++++ SOURCE MATERIAL ++++

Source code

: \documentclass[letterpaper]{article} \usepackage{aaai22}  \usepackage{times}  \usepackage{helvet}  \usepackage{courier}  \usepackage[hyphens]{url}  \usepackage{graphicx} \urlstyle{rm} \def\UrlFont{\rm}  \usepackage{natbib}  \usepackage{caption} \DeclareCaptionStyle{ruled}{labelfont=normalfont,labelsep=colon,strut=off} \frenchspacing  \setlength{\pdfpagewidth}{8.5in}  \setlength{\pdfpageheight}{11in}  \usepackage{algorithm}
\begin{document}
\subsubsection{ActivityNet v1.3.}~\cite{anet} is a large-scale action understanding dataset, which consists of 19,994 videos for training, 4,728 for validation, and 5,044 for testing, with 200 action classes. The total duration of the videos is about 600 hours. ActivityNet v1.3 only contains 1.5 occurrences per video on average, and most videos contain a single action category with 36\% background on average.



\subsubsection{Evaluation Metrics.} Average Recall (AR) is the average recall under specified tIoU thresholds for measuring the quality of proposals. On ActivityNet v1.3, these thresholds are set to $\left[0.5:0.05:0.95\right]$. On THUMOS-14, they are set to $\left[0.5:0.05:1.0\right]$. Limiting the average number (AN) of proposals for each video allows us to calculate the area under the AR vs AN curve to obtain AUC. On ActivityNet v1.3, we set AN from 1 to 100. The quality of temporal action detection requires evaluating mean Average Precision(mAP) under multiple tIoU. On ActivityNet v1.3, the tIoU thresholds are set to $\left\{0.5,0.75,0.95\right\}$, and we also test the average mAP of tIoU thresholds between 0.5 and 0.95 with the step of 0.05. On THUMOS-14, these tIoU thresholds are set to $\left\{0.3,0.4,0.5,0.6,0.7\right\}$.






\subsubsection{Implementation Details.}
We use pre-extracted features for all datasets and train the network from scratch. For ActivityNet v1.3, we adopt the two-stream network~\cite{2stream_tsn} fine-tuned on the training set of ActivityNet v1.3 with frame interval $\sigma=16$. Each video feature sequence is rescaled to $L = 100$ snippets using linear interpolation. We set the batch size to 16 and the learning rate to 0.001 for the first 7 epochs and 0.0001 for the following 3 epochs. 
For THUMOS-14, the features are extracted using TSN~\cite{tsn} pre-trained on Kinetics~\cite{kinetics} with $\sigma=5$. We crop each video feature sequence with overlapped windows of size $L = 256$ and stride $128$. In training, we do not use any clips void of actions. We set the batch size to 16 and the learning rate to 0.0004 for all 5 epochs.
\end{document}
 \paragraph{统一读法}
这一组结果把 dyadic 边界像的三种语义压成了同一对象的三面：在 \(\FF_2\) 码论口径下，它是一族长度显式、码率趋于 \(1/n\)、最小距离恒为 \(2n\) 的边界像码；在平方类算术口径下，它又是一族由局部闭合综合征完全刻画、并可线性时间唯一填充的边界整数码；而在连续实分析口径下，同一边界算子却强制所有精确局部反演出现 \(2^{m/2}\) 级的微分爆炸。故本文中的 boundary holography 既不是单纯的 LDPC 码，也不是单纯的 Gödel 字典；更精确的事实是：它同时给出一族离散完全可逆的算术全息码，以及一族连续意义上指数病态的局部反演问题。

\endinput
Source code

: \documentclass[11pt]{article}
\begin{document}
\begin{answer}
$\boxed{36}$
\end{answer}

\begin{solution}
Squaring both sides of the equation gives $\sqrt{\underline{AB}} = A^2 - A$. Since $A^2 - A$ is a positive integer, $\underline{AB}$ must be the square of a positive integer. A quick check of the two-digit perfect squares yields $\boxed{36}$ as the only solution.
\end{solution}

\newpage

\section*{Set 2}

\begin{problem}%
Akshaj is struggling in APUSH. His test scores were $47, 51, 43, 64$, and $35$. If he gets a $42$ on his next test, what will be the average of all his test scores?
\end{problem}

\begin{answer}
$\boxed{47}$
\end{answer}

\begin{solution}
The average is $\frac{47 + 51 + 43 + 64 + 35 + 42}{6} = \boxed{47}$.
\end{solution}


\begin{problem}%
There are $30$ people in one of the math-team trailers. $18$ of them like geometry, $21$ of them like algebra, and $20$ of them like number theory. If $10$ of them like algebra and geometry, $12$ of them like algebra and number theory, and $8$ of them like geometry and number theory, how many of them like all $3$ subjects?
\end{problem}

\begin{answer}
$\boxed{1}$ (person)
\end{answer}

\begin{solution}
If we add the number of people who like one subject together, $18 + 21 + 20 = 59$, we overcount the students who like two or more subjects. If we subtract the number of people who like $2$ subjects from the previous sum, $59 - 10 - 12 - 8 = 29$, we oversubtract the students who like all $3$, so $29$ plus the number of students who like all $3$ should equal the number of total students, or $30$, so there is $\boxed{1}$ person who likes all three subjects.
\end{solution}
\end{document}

++++

**WHAT YOU NEED TO DO**
The answer should reproduce all of the data without any alteration.

**RESULT FOR THIS TASK**
Source code

: \documentclass[letterpaper]{article} \usepackage{aaai22}  \usepackage{times}  \usepackage{helvet}  \usepackage{courier}  \usepackage[hyphens]{url}  \usepackage{graphicx} \urlstyle{rm} \def\UrlFont{\rm}  \usepackage{natbib}  \usepackage{caption} \DeclareCaptionStyle{ruled}{labelfont=normalfont,labelsep=colon,strut=off} \frenchspacing  \setlength{\pdfpagewidth}{8.5in}  \setlength{\pdfpageheight}{11in}  \usepackage{algorithm}
\begin{document}
\subsubsection{ActivityNet v1.3.}~\cite{anet} is a large-scale action understanding dataset, which consists of 19,994 videos for training, 4,728 for validation, and 5,044 for testing, with 200 action classes. The total duration of the videos is about 600 hours. ActivityNet v1.3 only contains 1.5 occurrences per video on average, and most videos contain a single action category with 36\% background on average.



\subsubsection{Evaluation Metrics.} Average Recall (AR) is the average recall under specified tIoU thresholds for measuring the quality of proposals. On ActivityNet v1.3, these thresholds are set to $\left[0.5:0.05:0.95\right]$. On THUMOS-14, they are set to $\left[0.5:0.05:1.0\right]$. Limiting the average number (AN) of proposals for each video allows us to calculate the area under the AR vs AN curve to obtain AUC. On ActivityNet v1.3, we set AN from 1 to 100. The quality of temporal action detection requires evaluating mean Average Precision(mAP) under multiple tIoU. On ActivityNet v1.3, the tIoU thresholds are set to $\left\{0.5,0.75,0.95\right\}$, and we also test the average mAP of tIoU thresholds between 0.5 and 0.95 with the step of 0.05. On THUMOS-14, these tIoU thresholds are set to $\left\{0.3,0.4,0.5,0.6,0.7\right\}$.






\subsubsection{Implementation Details.}
We use pre-extracted features for all datasets and train the network from scratch. For ActivityNet v1.3, we adopt the two-stream network~\cite{2stream_tsn} fine-tuned on the training set of ActivityNet v1.3 with frame interval $\sigma=16$. Each video feature sequence is rescaled to $L = 100$ snippets using linear interpolation. We set the batch size to 16 and the learning rate to 0.001 for the first 7 epochs and 0.0001 for the following 3 epochs. 
For THUMOS-14, the features are extracted using TSN~\cite{tsn} pre-trained on Kinetics~\cite{kinetics} with $\sigma=5$. We crop each video feature sequence with overlapped windows of size $L = 256$ and stride $128$. In training, we do not use any clips void of actions. We set the batch size to 16 and the learning rate to 0.0004 for all 5 epochs.
\end{document}
 \paragraph{统一读法}
这一组结果把 dyadic 边界像的三种语义压成了同一对象的三面：在 \(\FF_2\) 码论口径下，它是一族长度显式、码率趋于 \(1/n\)、最小距离恒为 \(2n\) 的边界像码；在平方类算术口径下，它又是一族由局部闭合综合征完全刻画、并可线性时间唯一填充的边界整数码；而在连续实分析口径下，同一边界算子却强制所有精确局部反演出现 \(2^{m/2}\) 级的微分爆炸。故本文中的 boundary holography 既不是单纯的 LDPC 码，也不是单纯的 Gödel 字典；更精确的事实是：它同时给出一族离散完全可逆的算术全息码，以及一族连续意义上指数病态的局部反演问题。

\endinput
Source code

: \documentclass[11pt]{article}
\begin{document}
\begin{answer}
$\boxed{36}$
\end{answer}

\begin{solution}
Squaring both sides of the equation gives $\sqrt{\underline{AB}} = A^2 - A$. Since $A^2 - A$ is a positive integer, $\underline{AB}$ must be the square of a positive integer. A quick check of the two-digit perfect squares yields $\boxed{36}$ as the only solution.
\end{solution}

\newpage

\section*{Set 2}

\begin{problem}%
Akshaj is struggling in APUSH. His test scores were $47, 51, 43, 64$, and $35$. If he gets a $42$ on his next test, what will be the average of all his test scores?
\end{problem}

\begin{answer}
$\boxed{47}$
\end{answer}

\begin{solution}
The average is $\frac{47 + 51 + 43 + 64 + 35 + 42}{6} = \boxed{47}$.
\end{solution}


\begin{problem}%
There are $30$ people in one of the math-team trailers. $18$ of them like geometry, $21$ of them like algebra, and $20$ of them like number theory. If $10$ of them like algebra and geometry, $12$ of them like algebra and number theory, and $8$ of them like geometry and number theory, how many of them like all $3$ subjects?
\end{problem}

\begin{answer}
$\boxed{1}$ (person)
\end{answer}

\begin{solution}
If we add the number of people who like one subject together, $18 + 21 + 20 = 59$, we overcount the students who like two or more subjects. If we subtract the number of people who like $2$ subjects from the previous sum, $59 - 10 - 12 - 8 = 29$, we oversubtract the students who like all $3$, so $29$ plus the number of students who like all $3$ should equal the number of total students, or $30$, so there is $\boxed{1}$ person who likes all three subjects.
\end{solution}
\end{document}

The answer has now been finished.